What you actually want is to maximize the growth rate of your bankroll. You can go broke making +EV bets. The Kelly Criterion is the solution you're looking for for something like a lottery – a bet is "rational" iff the Kelly Criterion says you should make it.

It is possible for a lottery to be +EV in dollars and -EV in utility due to the fact of diminishing marginal utility . As you get more of something, the value of gaining another of that thing goes down. The difference between owning 0 homes and owning your first home is substantial, but the difference between owning 99 homes and 100 homes is barely noticeable despite costing just as much money. This is as true of money as it is of everything else since the value of money is in its ability to purchase things (all of which have diminishing marginal utility).

The diminishing value of money is borne out in studies that look for the link between happiness/life satisfaction and income. Additional income almost always improves your life, but the rate of that improvement is approximately at the log scale (i.e. multiplying your income by 10 gives you +1 happiness, regardless of what your income was).

What does this all have to do with a lottery?

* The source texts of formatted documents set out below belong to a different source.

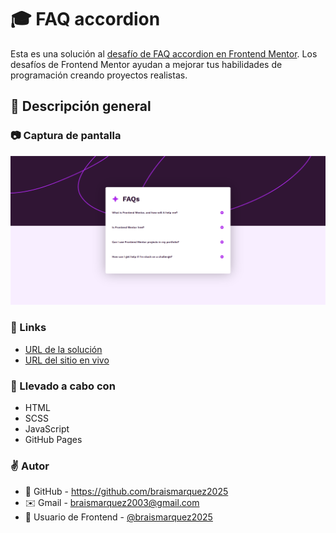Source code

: # 🎓 FAQ accordion

Esta es una solución al [desafío de FAQ accordion en Frontend Mentor](https://www.frontendmentor.io/learning-paths/introduction-to-web-accessibility-mXu-9PHVsd/steps/68473d9a81440b1be56ee939/challenge/start). Los desafíos de Frontend Mentor ayudan a mejorar tus habilidades de programación creando proyectos realistas.

## 🔎 Descripción general

### 📷 Captura de pantalla
![](./images/FAQ-accordion-07-27-2025_08_55_PM.png)

### 🔗 Links
- [URL de la solución](https://www.frontendmentor.io/solutions/faq-accordion-solution-kmH1jSCKTI)
- [URL del sitio en vivo](https://braismarquez2025.github.io/FAQ-accordion/)


### 🔧 Llevado a cabo con
- HTML
- SCSS
- JavaScript
- GitHub Pages

### ✌️ Autor 
- 💼 GitHub - https://github.com/braismarquez2025
- ✉️ Gmail - braismarquez2003@gmail.com
- 👤 Usuario de Frontend - [@braismarquez2025](https://www.frontendmentor.io/profile/braismarquez2025)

Well, a lottery gives you a small probability of a massive number of dollars at a fixed cost. Since the hundred millionth dollar is worth much less to you than the first dollar, this can be a bet that has negative expected utility even when you would make money on average.

Even with compute power available, the "value" part of EV calculations gets weird outside of the bounds of normal experience.  Very small probabilities are susceptible to estimation error, and very large impacts are susceptible to value error.

For the lottery specifically, for most non-impoverished people, the ranges of reasonable estimates are such that it's rationally justifiable to play or not play, depending on your enjoyment of the act rather than the monetary EV.  The actual monetary EV is only a guess anyway - given that more tickets get sold when it's large, the chance of splitting the win goes up, and that's ignoring the chance of errors,  cheating, or other shenanigans.  Add to that the fact that you don't know how it changes your life and relationships to win - it's probably quite positive, but it's impossible to predict how much.

It was popular in the 90s among positive-ev gambling folks (card counters and the like) to search the world for +EV lotteries and pool funds to buy LOTS of non-overlapping tickets.  True opportunities were somewhat scarce, and usually the smaller ones, not the giant jackpots.

Most people have non-linear utility of money. Going from 10 thousand to 1 million is less impactful than going from 1 million to 1.99 million, even though it's the same absolute change.

There's a tool called "certain equivalent" which can help with answering "how much do I value money?"

It boils down to repeatedly asking and answering question: "If I had a choice between $X and 50% of $Y at which X would I be ambivalent about which side I pick" for different value of $Y, e.g. for Bob, the 25 year old postdoc it may be

Notice how at higher level certain equivalent is no longer just dividing by two. For Bob utility from having $75k is higher than 50% of utility of having $400k. The reason for this nonlinearity is usually downstream effects of having money. E.g. for Bob $75k would be enough to get a downpayment for house he wants and highly increase chance of him a comfortable life down the line. 50% chance of buying the house outright is not worth the risk for Bob.

(I'm going to nix the cost of the ticket as it's just a constant)

Depends. Do you want to sum the probability weighted payoffs? EV is fine for that. The probability weighting deals with the striking "really, really low" odds (unless you want to further reweight the probabilities themselves by running them through a subjective probability function), and the payoffs are just the payoffs (unless you want to further reweight the payoffs themselves by running them through a subjective utility function). Either or both of these changes may be appropriate to deal with your own subjective views of objective reality, but that's what they are - personal transformations. However, enough people subscribe to such transformations that EU (expected utility, or see cumulative prospect theory) makes sense more widely than just for you. We indeed perceive probabilities differently from their objective meanings and we indeed value payoffs differently from their mere dollar value.

Now, if you just want a number that best represents the payoff structure, we have candidate central tendencies - mean is a good one (that's just EV). But since the payoff distribution is highly skewed, maybe you'd prefer the median. Or the mode. It's a classic problem, but it's finding what represents the objective distribution rather than what summarizes your possible subjective returns.